(AIM OF THE EXERCISE) Reproduce the full listing that follows, matching it exactly.

(DATA TO PROCESS)
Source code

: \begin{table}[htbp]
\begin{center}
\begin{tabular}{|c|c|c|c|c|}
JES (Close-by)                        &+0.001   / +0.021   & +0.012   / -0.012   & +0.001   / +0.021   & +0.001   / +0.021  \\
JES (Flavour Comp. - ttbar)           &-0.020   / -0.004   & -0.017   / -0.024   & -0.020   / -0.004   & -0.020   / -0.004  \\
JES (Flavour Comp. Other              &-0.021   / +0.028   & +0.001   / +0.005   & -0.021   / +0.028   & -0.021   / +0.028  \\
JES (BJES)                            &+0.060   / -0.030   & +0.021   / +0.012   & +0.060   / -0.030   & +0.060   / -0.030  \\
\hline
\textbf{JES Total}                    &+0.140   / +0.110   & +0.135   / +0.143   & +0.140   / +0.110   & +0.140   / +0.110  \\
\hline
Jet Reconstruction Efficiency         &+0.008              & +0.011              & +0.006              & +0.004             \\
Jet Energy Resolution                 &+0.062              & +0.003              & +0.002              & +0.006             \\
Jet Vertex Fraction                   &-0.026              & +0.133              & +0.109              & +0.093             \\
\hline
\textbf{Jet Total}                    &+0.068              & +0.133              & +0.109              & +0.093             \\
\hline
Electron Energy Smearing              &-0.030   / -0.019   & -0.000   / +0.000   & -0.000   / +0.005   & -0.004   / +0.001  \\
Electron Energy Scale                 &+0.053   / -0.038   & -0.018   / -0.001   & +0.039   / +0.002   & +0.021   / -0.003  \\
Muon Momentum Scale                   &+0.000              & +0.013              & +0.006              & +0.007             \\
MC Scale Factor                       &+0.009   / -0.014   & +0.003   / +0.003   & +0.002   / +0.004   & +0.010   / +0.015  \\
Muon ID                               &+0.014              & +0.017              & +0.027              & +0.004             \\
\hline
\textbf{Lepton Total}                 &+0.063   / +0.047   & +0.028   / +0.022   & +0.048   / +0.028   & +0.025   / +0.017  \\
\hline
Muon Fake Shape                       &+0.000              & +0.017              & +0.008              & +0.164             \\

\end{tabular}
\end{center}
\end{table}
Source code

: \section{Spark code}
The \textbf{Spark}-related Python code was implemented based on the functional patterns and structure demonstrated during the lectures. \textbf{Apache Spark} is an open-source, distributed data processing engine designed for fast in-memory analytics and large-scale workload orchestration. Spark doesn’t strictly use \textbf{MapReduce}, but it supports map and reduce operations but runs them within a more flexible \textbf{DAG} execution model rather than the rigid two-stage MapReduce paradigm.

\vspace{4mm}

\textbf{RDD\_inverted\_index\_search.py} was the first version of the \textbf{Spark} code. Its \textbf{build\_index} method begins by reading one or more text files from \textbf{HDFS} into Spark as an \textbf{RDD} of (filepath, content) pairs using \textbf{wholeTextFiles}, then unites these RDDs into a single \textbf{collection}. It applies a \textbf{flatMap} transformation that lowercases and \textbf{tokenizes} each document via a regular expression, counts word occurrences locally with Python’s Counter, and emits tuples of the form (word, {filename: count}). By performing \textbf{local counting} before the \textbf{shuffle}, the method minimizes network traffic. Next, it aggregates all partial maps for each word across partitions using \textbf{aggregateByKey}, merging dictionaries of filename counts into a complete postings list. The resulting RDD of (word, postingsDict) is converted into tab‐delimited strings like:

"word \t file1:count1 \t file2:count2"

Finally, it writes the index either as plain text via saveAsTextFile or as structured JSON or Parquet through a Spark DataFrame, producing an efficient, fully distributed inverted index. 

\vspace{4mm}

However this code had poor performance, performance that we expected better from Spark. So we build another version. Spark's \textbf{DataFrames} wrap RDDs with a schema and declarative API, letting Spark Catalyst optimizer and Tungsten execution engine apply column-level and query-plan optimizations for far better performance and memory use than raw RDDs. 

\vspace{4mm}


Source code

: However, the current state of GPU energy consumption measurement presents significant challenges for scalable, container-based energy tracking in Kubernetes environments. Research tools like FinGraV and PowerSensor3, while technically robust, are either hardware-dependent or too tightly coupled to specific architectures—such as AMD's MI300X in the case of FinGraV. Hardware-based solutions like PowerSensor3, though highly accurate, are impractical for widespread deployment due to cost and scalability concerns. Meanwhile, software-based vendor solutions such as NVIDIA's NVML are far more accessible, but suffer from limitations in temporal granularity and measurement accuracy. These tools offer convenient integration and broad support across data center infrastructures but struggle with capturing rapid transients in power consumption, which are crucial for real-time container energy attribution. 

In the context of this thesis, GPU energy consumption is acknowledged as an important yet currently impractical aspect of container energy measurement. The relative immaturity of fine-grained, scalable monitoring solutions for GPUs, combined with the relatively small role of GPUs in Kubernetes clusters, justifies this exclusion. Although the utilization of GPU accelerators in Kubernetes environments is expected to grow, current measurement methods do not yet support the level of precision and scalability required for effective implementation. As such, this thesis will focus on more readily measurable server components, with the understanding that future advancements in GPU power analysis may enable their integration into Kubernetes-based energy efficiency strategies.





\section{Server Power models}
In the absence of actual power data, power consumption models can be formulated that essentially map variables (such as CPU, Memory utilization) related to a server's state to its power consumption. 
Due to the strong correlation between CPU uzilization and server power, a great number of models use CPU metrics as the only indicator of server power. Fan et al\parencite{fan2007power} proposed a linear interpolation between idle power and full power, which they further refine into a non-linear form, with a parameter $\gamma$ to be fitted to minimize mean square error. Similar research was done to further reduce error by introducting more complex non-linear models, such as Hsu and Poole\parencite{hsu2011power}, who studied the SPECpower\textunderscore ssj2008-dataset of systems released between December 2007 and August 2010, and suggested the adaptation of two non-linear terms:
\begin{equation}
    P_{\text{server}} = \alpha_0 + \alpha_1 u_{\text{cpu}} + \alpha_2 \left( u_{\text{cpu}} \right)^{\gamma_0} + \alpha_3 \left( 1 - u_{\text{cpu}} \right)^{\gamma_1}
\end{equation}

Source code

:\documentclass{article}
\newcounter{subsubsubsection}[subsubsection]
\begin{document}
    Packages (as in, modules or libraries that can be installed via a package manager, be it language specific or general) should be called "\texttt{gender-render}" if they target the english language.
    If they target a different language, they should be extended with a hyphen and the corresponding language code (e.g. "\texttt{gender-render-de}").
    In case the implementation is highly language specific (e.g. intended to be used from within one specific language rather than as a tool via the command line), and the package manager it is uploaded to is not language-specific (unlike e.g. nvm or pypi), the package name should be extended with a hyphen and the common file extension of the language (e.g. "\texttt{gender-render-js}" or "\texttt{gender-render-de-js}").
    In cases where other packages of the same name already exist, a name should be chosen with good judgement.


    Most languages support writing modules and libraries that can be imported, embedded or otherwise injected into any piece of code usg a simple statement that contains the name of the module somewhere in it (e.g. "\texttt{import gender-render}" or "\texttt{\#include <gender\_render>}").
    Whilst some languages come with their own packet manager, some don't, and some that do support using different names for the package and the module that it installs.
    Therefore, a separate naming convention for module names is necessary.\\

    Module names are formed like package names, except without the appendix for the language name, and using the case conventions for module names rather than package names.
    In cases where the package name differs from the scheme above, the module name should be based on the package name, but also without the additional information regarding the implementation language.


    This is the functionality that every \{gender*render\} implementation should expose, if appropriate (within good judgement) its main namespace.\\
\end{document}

(RESULT)
Source code

: \begin{table}[htbp]
\begin{center}
\begin{tabular}{|c|c|c|c|c|}
JES (Close-by)                        &+0.001   / +0.021   & +0.012   / -0.012   & +0.001   / +0.021   & +0.001   / +0.021  \\
JES (Flavour Comp. - ttbar)           &-0.020   / -0.004   & -0.017   / -0.024   & -0.020   / -0.004   & -0.020   / -0.004  \\
JES (Flavour Comp. Other              &-0.021   / +0.028   & +0.001   / +0.005   & -0.021   / +0.028   & -0.021   / +0.028  \\
JES (BJES)                            &+0.060   / -0.030   & +0.021   / +0.012   & +0.060   / -0.030   & +0.060   / -0.030  \\
\hline
\textbf{JES Total}                    &+0.140   / +0.110   & +0.135   / +0.143   & +0.140   / +0.110   & +0.140   / +0.110  \\
\hline
Jet Reconstruction Efficiency         &+0.008              & +0.011              & +0.006              & +0.004             \\
Jet Energy Resolution                 &+0.062              & +0.003              & +0.002              & +0.006             \\
Jet Vertex Fraction                   &-0.026              & +0.133              & +0.109              & +0.093             \\
\hline
\textbf{Jet Total}                    &+0.068              & +0.133              & +0.109              & +0.093             \\
\hline
Electron Energy Smearing              &-0.030   / -0.019   & -0.000   / +0.000   & -0.000   / +0.005   & -0.004   / +0.001  \\
Electron Energy Scale                 &+0.053   / -0.038   & -0.018   / -0.001   & +0.039   / +0.002   & +0.021   / -0.003  \\
Muon Momentum Scale                   &+0.000              & +0.013              & +0.006              & +0.007             \\
MC Scale Factor                       &+0.009   / -0.014   & +0.003   / +0.003   & +0.002   / +0.004   & +0.010   / +0.015  \\
Muon ID                               &+0.014              & +0.017              & +0.027              & +0.004             \\
\hline
\textbf{Lepton Total}                 &+0.063   / +0.047   & +0.028   / +0.022   & +0.048   / +0.028   & +0.025   / +0.017  \\
\hline
Muon Fake Shape                       &+0.000              & +0.017              & +0.008              & +0.164             \\

\end{tabular}
\end{center}
\end{table}
Source code

: \section{Spark code}
The \textbf{Spark}-related Python code was implemented based on the functional patterns and structure demonstrated during the lectures. \textbf{Apache Spark} is an open-source, distributed data processing engine designed for fast in-memory analytics and large-scale workload orchestration. Spark doesn’t strictly use \textbf{MapReduce}, but it supports map and reduce operations but runs them within a more flexible \textbf{DAG} execution model rather than the rigid two-stage MapReduce paradigm.

\vspace{4mm}

\textbf{RDD\_inverted\_index\_search.py} was the first version of the \textbf{Spark} code. Its \textbf{build\_index} method begins by reading one or more text files from \textbf{HDFS} into Spark as an \textbf{RDD} of (filepath, content) pairs using \textbf{wholeTextFiles}, then unites these RDDs into a single \textbf{collection}. It applies a \textbf{flatMap} transformation that lowercases and \textbf{tokenizes} each document via a regular expression, counts word occurrences locally with Python’s Counter, and emits tuples of the form (word, {filename: count}). By performing \textbf{local counting} before the \textbf{shuffle}, the method minimizes network traffic. Next, it aggregates all partial maps for each word across partitions using \textbf{aggregateByKey}, merging dictionaries of filename counts into a complete postings list. The resulting RDD of (word, postingsDict) is converted into tab‐delimited strings like:

"word \t file1:count1 \t file2:count2"

Finally, it writes the index either as plain text via saveAsTextFile or as structured JSON or Parquet through a Spark DataFrame, producing an efficient, fully distributed inverted index. 

\vspace{4mm}

However this code had poor performance, performance that we expected better from Spark. So we build another version. Spark's \textbf{DataFrames} wrap RDDs with a schema and declarative API, letting Spark Catalyst optimizer and Tungsten execution engine apply column-level and query-plan optimizations for far better performance and memory use than raw RDDs. 

\vspace{4mm}


Source code

: However, the current state of GPU energy consumption measurement presents significant challenges for scalable, container-based energy tracking in Kubernetes environments. Research tools like FinGraV and PowerSensor3, while technically robust, are either hardware-dependent or too tightly coupled to specific architectures—such as AMD's MI300X in the case of FinGraV. Hardware-based solutions like PowerSensor3, though highly accurate, are impractical for widespread deployment due to cost and scalability concerns. Meanwhile, software-based vendor solutions such as NVIDIA's NVML are far more accessible, but suffer from limitations in temporal granularity and measurement accuracy. These tools offer convenient integration and broad support across data center infrastructures but struggle with capturing rapid transients in power consumption, which are crucial for real-time container energy attribution. 

In the context of this thesis, GPU energy consumption is acknowledged as an important yet currently impractical aspect of container energy measurement. The relative immaturity of fine-grained, scalable monitoring solutions for GPUs, combined with the relatively small role of GPUs in Kubernetes clusters, justifies this exclusion. Although the utilization of GPU accelerators in Kubernetes environments is expected to grow, current measurement methods do not yet support the level of precision and scalability required for effective implementation. As such, this thesis will focus on more readily measurable server components, with the understanding that future advancements in GPU power analysis may enable their integration into Kubernetes-based energy efficiency strategies.





\section{Server Power models}
In the absence of actual power data, power consumption models can be formulated that essentially map variables (such as CPU, Memory utilization) related to a server's state to its power consumption. 
Due to the strong correlation between CPU uzilization and server power, a great number of models use CPU metrics as the only indicator of server power. Fan et al\parencite{fan2007power} proposed a linear interpolation between idle power and full power, which they further refine into a non-linear form, with a parameter $\gamma$ to be fitted to minimize mean square error. Similar research was done to further reduce error by introducting more complex non-linear models, such as Hsu and Poole\parencite{hsu2011power}, who studied the SPECpower\textunderscore ssj2008-dataset of systems released between December 2007 and August 2010, and suggested the adaptation of two non-linear terms:
\begin{equation}
    P_{\text{server}} = \alpha_0 + \alpha_1 u_{\text{cpu}} + \alpha_2 \left( u_{\text{cpu}} \right)^{\gamma_0} + \alpha_3 \left( 1 - u_{\text{cpu}} \right)^{\gamma_1}
\end{equation}

Source code

:\documentclass{article}
\newcounter{subsubsubsection}[subsubsection]
\begin{document}
    Packages (as in, modules or libraries that can be installed via a package manager, be it language specific or general) should be called "\texttt{gender-render}" if they target the english language.
    If they target a different language, they should be extended with a hyphen and the corresponding language code (e.g. "\texttt{gender-render-de}").
    In case the implementation is highly language specific (e.g. intended to be used from within one specific language rather than as a tool via the command line), and the package manager it is uploaded to is not language-specific (unlike e.g. nvm or pypi), the package name should be extended with a hyphen and the common file extension of the language (e.g. "\texttt{gender-render-js}" or "\texttt{gender-render-de-js}").
    In cases where other packages of the same name already exist, a name should be chosen with good judgement.


    Most languages support writing modules and libraries that can be imported, embedded or otherwise injected into any piece of code usg a simple statement that contains the name of the module somewhere in it (e.g. "\texttt{import gender-render}" or "\texttt{\#include <gender\_render>}").
    Whilst some languages come with their own packet manager, some don't, and some that do support using different names for the package and the module that it installs.
    Therefore, a separate naming convention for module names is necessary.\\

    Module names are formed like package names, except without the appendix for the language name, and using the case conventions for module names rather than package names.
    In cases where the package name differs from the scheme above, the module name should be based on the package name, but also without the additional information regarding the implementation language.


    This is the functionality that every \{gender*render\} implementation should expose, if appropriate (within good judgement) its main namespace.\\
\end{document}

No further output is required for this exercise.